The Solution in our Water: from Waves to Wastewater

Jay Owen Sustainability News, Resource Efficiency

Drink water fountain


As our global population grows, so our water supplies are experiencing greater pressure to meet people’s needs – from drinking to irrigation to sanitation – and bringing us face to face with a looming water crisis. According to WHO, around 33% of people in the world – or one in three- do not have access to safe drinking water, while a similar proportion cannot access proper sanitation. As we steadily climb closer to the projected 9.7bn population figure by 2050, these numbers will mirror the rising trend and water consumption will boom.

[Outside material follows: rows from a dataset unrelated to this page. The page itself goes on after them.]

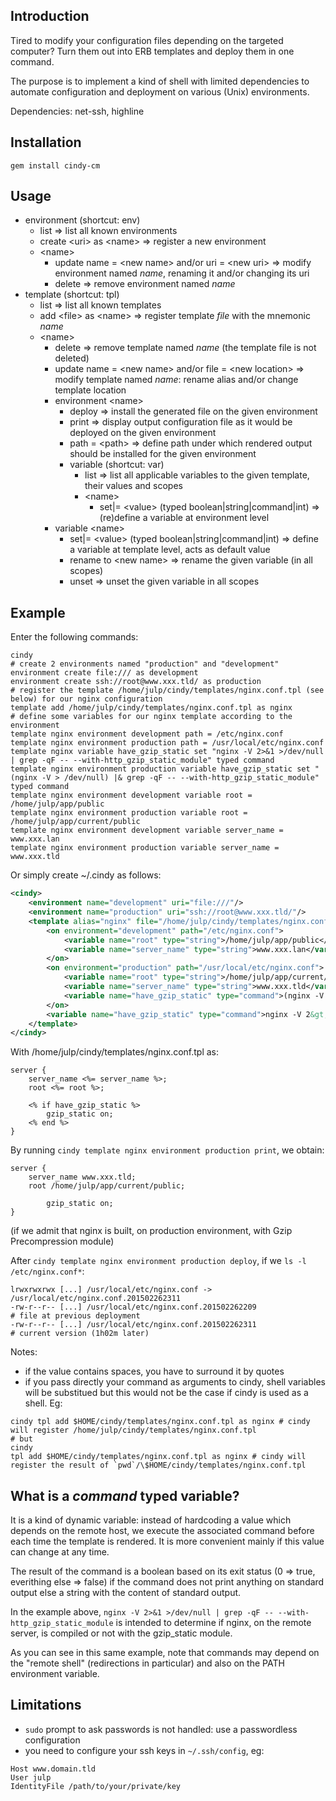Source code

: ## Introduction

Tired to modify your configuration files depending on the targeted computer? Turn them out into ERB templates and deploy them in one command.

The purpose is to implement a kind of shell with limited dependencies to automate configuration and deployment on various (Unix) environments.

Dependencies: net-ssh, highline

## Installation

`gem install cindy-cm`

## Usage

* environment (shortcut: env)
    * list                                                              => list all known environments
    * create \<uri> as \<name>                                          => register a new environment
    * \<name>
        * update name = \<new name> and/or uri = \<new uri>             => modify environment named *name*, renaming it and/or changing its uri
        * delete                                                        => remove environment named *name*
* template (shortcut: tpl)
    * list                                                              => list all known templates
    * add \<file> as \<name>                                            => register template *file* with the mnemonic *name*
    * \<name>
        * delete                                                        => remove template named *name* (the template file is not deleted)
        * update name = \<new name> and/or file = \<new location>       => modify template named *name*: rename alias and/or change template location
        * environment \<name>
            * deploy                                                    => install the generated file on the given environment
            * print                                                     => display output configuration file as it would be deployed on the given environment
            * path = \<path>                                            => define path under which rendered output should be installed for the given environment
            * variable (shortcut: var)
                * list                                                  => list all applicable variables to the given template, their values and scopes
                * \<name>
                    * set|= \<value> (typed boolean|string|command|int) => (re)define a variable at environment level
        * variable \<name>
            * set|= \<value> (typed boolean|string|command|int)         => define a variable at template level, acts as default value
            * rename to \<new name>                                     => rename the given variable (in all scopes)
            * unset                                                     => unset the given variable in all scopes

## Example

Enter the following commands:
```
cindy
# create 2 environments named "production" and "development"
environment create file:/// as development
environment create ssh://root@www.xxx.tld/ as production
# register the template /home/julp/cindy/templates/nginx.conf.tpl (see below) for our nginx configuration
template add /home/julp/cindy/templates/nginx.conf.tpl as nginx
# define some variables for our nginx template according to the environment
template nginx environment development path = /etc/nginx.conf
template nginx environment production path = /usr/local/etc/nginx.conf
template nginx variable have_gzip_static set "nginx -V 2>&1 >/dev/null | grep -qF -- --with-http_gzip_static_module" typed command
template nginx environment production variable have_gzip_static set "(nginx -V > /dev/null) |& grep -qF -- --with-http_gzip_static_module" typed command
template nginx environment development variable root = /home/julp/app/public
template nginx environment production variable root = /home/julp/app/current/public
template nginx environment development variable server_name = www.xxx.lan
template nginx environment production variable server_name = www.xxx.tld
```

Or simply create ~/.cindy as follows:
```xml
<cindy>
    <environment name="development" uri="file:///"/>
    <environment name="production" uri="ssh://root@www.xxx.tld/"/>
    <template alias="nginx" file="/home/julp/cindy/templates/nginx.conf.tpl">
        <on environment="development" path="/etc/nginx.conf">
            <variable name="root" type="string">/home/julp/app/public</variable>
            <variable name="server_name" type="string">www.xxx.lan</variable>
        </on>
        <on environment="production" path="/usr/local/etc/nginx.conf">
            <variable name="root" type="string">/home/julp/app/current/public</variable>
            <variable name="server_name" type="string">www.xxx.tld</variable>
            <variable name="have_gzip_static" type="command">(nginx -V &gt; /dev/null) |&amp; grep -qF -- --with-http_gzip_static_module</variable> <!-- (t)csh -->
        </on>
        <variable name="have_gzip_static" type="command">nginx -V 2&gt;&amp;1 &gt;/dev/null | grep -qF -- --with-http_gzip_static_module</variable> <!-- (ba|k)sh -->
    </template>
</cindy>
```

With /home/julp/cindy/templates/nginx.conf.tpl as:
```
server {
    server_name <%= server_name %>;
    root <%= root %>;

    <% if have_gzip_static %>
        gzip_static on;
    <% end %>
}
```

By running `cindy template nginx environment production print`, we obtain:
```
server {
    server_name www.xxx.tld;
    root /home/julp/app/current/public;

        gzip_static on;
}
```
(if we admit that nginx is built, on production environment, with Gzip Precompression module)

After `cindy template nginx environment production deploy`, if we `ls -l /etc/nginx.conf*`:
```
lrwxrwxrwx [...] /usr/local/etc/nginx.conf -> /usr/local/etc/nginx.conf.201502262311
-rw-r--r-- [...] /usr/local/etc/nginx.conf.201502262209                              # file at previous deployment
-rw-r--r-- [...] /usr/local/etc/nginx.conf.201502262311                              # current version (1h02m later)
```

Notes:
* if the value contains spaces, you have to surround it by quotes
* if you pass directly your command as arguments to cindy, shell variables will be substitued but this would not be the case if cindy is used
as a shell. Eg:
```
cindy tpl add $HOME/cindy/templates/nginx.conf.tpl as nginx # cindy will register /home/julp/cindy/templates/nginx.conf.tpl
# but
cindy
tpl add $HOME/cindy/templates/nginx.conf.tpl as nginx # cindy will register the result of `pwd`/\$HOME/cindy/templates/nginx.conf.tpl
```

## What is a *command* typed variable?

It is a kind of dynamic variable: instead of hardcoding a value which depends on the remote host, we execute the associated command before each
time the template is rendered. It is more convenient mainly if this value can change at any time.

The result of the command is a boolean based on its exit status (0 => true, everithing else => false) if the command does not print anything on
standard output else a string with the content of standard output.

In the example above, `nginx -V 2>&1 >/dev/null | grep -qF -- --with-http_gzip_static_module` is intended to determine if nginx, on the remote
server, is compiled or not with the gzip_static module.

As you can see in this same example, note that commands may depend on the "remote shell" (redirections in particular) and also on the PATH environment
variable.

## Limitations

* `sudo` prompt to ask passwords is not handled: use a passwordless configuration
* you need to configure your ssh keys in `~/.ssh/config`, eg:

```
Host www.domain.tld
User julp
IdentityFile /path/to/your/private/key
```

In addition to population-induced scarcity, climate change is accelerating water accessibility, with an August 2021 report by the Intergovernmental Panel on Climate Change stating that extreme drought – which typically occurs once every decade – is now 1.7 times more likely to happen due to man-made temperature increases. Finally, we have a problem with wastewater. According to a 2017 UN report, more than 80% of the world’s wastewater is dumped untreated into the surrounding environment. High treatment costs and public reluctance to drink recycled water means wastewater is not seen as the asset it could be as we seek to meet skyrocketing water demands.

In sum, we have a growing need to find solutions to our dwindling water supply, and it is not one that will wait for answers.

Finding ways to filter

While the problem may be a pressing one, innovators around the world are working hard to make recycled water not only available but also accepted as a solution to our thirsty nations. One such team is that from Tufts University School of Engineering in Massachusetts, which has developed a novel membrane filter to purify water supplies. While designed for drinking water, the method has scale-up potential for deployment in a host of other industries.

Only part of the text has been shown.